ある製品の製造過程で廃棄されていたものを原料にして、香り商材をつくっています。
第1弾は石川県能美市の柚子の果皮を使用してハンドクリームやローションなどのスキンケアアイテムをつくりました。

− 清水氏コメント:石川県が柚子の産地でもあるのをご存知ですか?柚子と聞くと高知県や徳島県など、四国をイメージされますよね。
能美市には「柚子味噌」という郷土料理があるほど、地域の人々にとって柚子は身近な農作物でした。
ところが現在は、還暦を超える農家さん数名で管理をするほどに縮小し、生産量や認知度は他の地域と圧倒的な差があります。
このままでは能美市の文化と農産物が途絶えてしまう。この問題を香りで解決できないかと考えました。

− 清水氏コメント:実は、能美市の柚子は30年以上も無農薬・有機で栽培している、非常に質の良いものなんです。
我々はここに着目し“オーガニックの国造ゆず”からできたコスメを謳うことで、能美市の柚子の認知拡大を図りました。
地元の方々は、自分たちが当たり前のようにしてきた無農薬や有機栽培が大きな価値だと思っていないようですが、世界的にオーガニック需要は年々高まっていますよね。
このように、良いモノづくりの現場に“新たな視点”を与えることで、それが世の中に拡がる仕組みをつくっていきたい。
あくまでWANOWAはヒト・モノ・コトを“伝える”役割で、最終的にはそのモノ自体の売上に貢献したいと思っています。

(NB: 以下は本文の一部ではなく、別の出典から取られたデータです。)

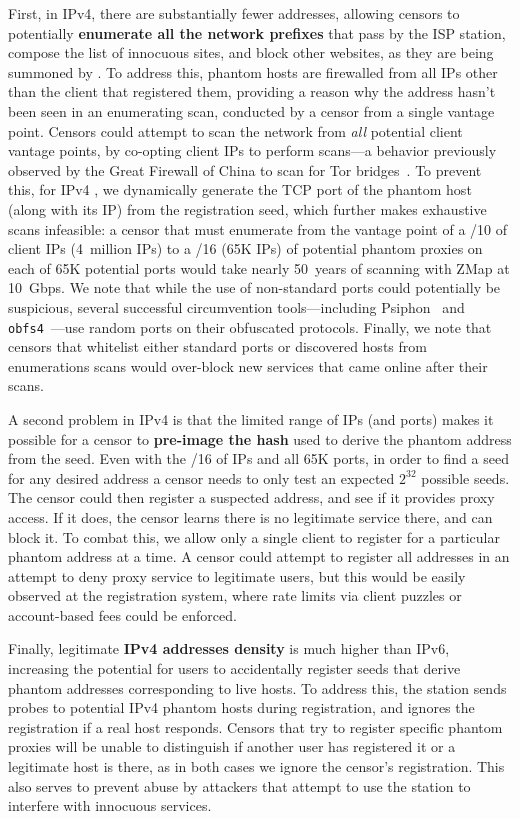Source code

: \documentclass[sigconf]{acmart}
\begin{document}
First, in IPv4, there are substantially fewer addresses,
allowing censors to potentially \textbf{enumerate all the network prefixes}
that pass by the ISP station, compose the list of innocuous sites,
and block other websites, as they are being summoned by \scheme.
To address this, \scheme
phantom hosts are firewalled from all IPs other than the client that registered
them, providing a reason why the address hasn't been seen in an enumerating scan,
conducted by a censor from a single vantage point.
Censors could attempt to scan the network from \emph{all} potential client
vantage points, by co-opting client IPs to perform scans---a behavior previously
observed by the Great Firewall of China to scan for Tor bridges~\cite{ensafi-tor}.
To prevent this, for IPv4 \scheme, we dynamically generate the TCP port of the
phantom host (along with its IP) from the registration seed, which further makes
exhaustive scans infeasible:
a censor that must enumerate from the vantage point of a /10 of client IPs (4~million IPs)
to a /16 (65K IPs) of potential phantom proxies on each of 65K potential ports would take nearly
50~years of scanning with ZMap at 10~Gbps. We note that while the use of
non-standard ports could potentially be suspicious, several successful
circumvention tools---including Psiphon~\cite{psiphon} and
\texttt{obfs4}~\cite{obfs4}---use random ports on their obfuscated protocols.
Finally, we note that censors that whitelist either standard ports or discovered
hosts from enumerations scans would over-block new services that came online after
their scans.

A second problem in IPv4 \scheme is that the limited range of IPs (and ports)
makes it possible for a censor to \textbf{pre-image the hash} used to derive the phantom
address from the seed. Even with the /16 of IPs and all 65K ports, in order to
find a seed for any desired address a censor
needs to only test an expected $2^{32}$ possible seeds.
The censor could then register a suspected
address, and see if it provides proxy access. If it does, the censor learns
there is no legitimate service there, and can block it. To combat this, we
allow only a single client to register for a particular phantom address at a
time. A censor could attempt to register all addresses in an attempt to deny
proxy service to legitimate users, but this would be easily observed at the
registration system, where rate limits via client puzzles or account-based fees
could be enforced.

Finally, legitimate \textbf{IPv4 addresses density} is much higher than IPv6,
increasing the potential for users to accidentally register seeds that derive
phantom addresses corresponding to live hosts. To address this, the station
sends probes to potential IPv4 phantom hosts during registration, and ignores the
registration if a real host responds. Censors that try to register specific
phantom proxies will be unable to distinguish if another user has registered it
or a legitimate host is there, as in both cases we ignore the censor's
registration. This also serves to prevent abuse by attackers that attempt
to use the \scheme station to interfere with innocuous services.
\end{document}
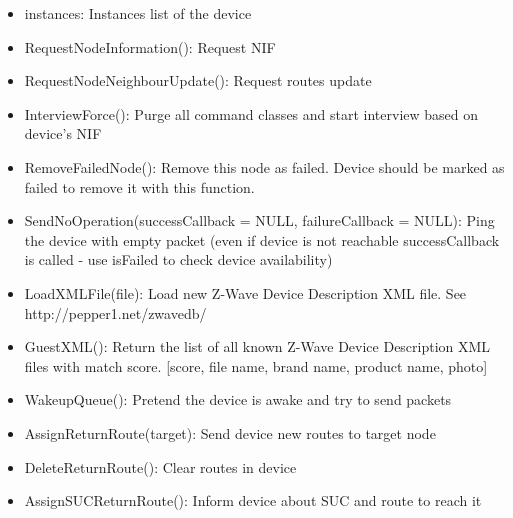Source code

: \begin {itemize}
\begin {itemize}
\begin {itemize}
\item givenName: name for Expert UI
\item isFailed: is failed
\item failureCount: number of tries since last device failed
\item lastRecevied: timestamp of last packet received
\item lastSend: timestamp of last sent operation
\item lastPacketInfo: structure with deliveryTime, delivered and packetLength information about last packet sent
\item queueLength: length of device specific send queue (if countJobs is enabled)
\item lastNonceGet: internal
\item acceptSetSecurityLevel: minimal security level that is accepted for Set commands from the device: 0 - accept both secure S0/S2 or unsecure Set commands, 128 - accept S0 and all S2 levels, 1 - accept all S2 levels (Unauthenticated, Authenticated and Access), 2 - accept S2 Authenticated and S2 Access, 4 - accept only S2 Access
\end {itemize}

\item instances: Instances list of the device
\item RequestNodeInformation(): Request NIF
\item RequestNodeNeighbourUpdate(): Request routes update
\item InterviewForce(): Purge all command classes and start interview based on device's NIF
\item RemoveFailedNode(): Remove this node as failed. Device should be marked as failed to remove it with this function.
\item SendNoOperation(successCallback = NULL, failureCallback = NULL): Ping the device with empty packet (even if device is not reachable successCallback is called - use isFailed to check device availability)
\item LoadXMLFile(file): Load new Z-Wave Device Description XML file. See http://pepper1.net/zwavedb/
\item GuestXML(): Return the list of all known Z-Wave Device Description XML files with match score. [score, file name, brand name, product name, photo]
\item WakeupQueue(): Pretend the device is awake and try to send packets
\item AssignReturnRoute(target): Send device new routes to target node
\item DeleteReturnRoute(): Clear routes in device
\item AssignSUCReturnRoute(): Inform device about SUC and route to reach it
\end {itemize}
\end {itemize}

− 清水氏コメント:また、継続的に生産を行ってもらえるよう支援も欠かせません。商品の売上の2%は生産者へ還元しています。
ブランド立ち上げから3年半経った2019年には、還元した売上で約30年ぶりに柚子の苗木40本を植樹しました。
地元でも柚子が採れることを知らない方々がいる中、地域の子ども達が参加して地元の農産物を学ぶ姿や農家の皆さんが涙ながらに喜ぶ姿を目の当たりにしました。
単純にモノをつくって売る、というビジネスにはないストーリーがここにはあります。
その瞬間に立ち会った時、我々の信じているモノづくりの醍醐味と売上だけではない継続の意義・やりがいを感じました。

− 清水氏コメント:日本には、こういった良いモノが各地にまだまだあります。
第2弾には、最高品質の檜を間伐する際に発生する枝葉を使用した「加子母ひのき」シリーズを、そして第3弾となる新商品は京都府の「和束茶」の展開を予定しています。
WANOWAというブランドを通じて日本各地の良いモノを、そしてその裏にあるストーリーを世に拡めて、地域のモノづくりの現場へ貢献していきたいと思っています。
つくり手を選ばないビジネスモデル

貴社の商品を通して原料のつくり手に光を当てているんですね
− 清水氏コメント:職人さんに限らず、幅広く光を当てていきたいと思っています。
例えば「JOY’N (ジョイン) 」というプロジェクトでは、福祉作業所で働く方々とその保護者、職員と一緒にハンドソープとサシェ (香り袋) をつくっています。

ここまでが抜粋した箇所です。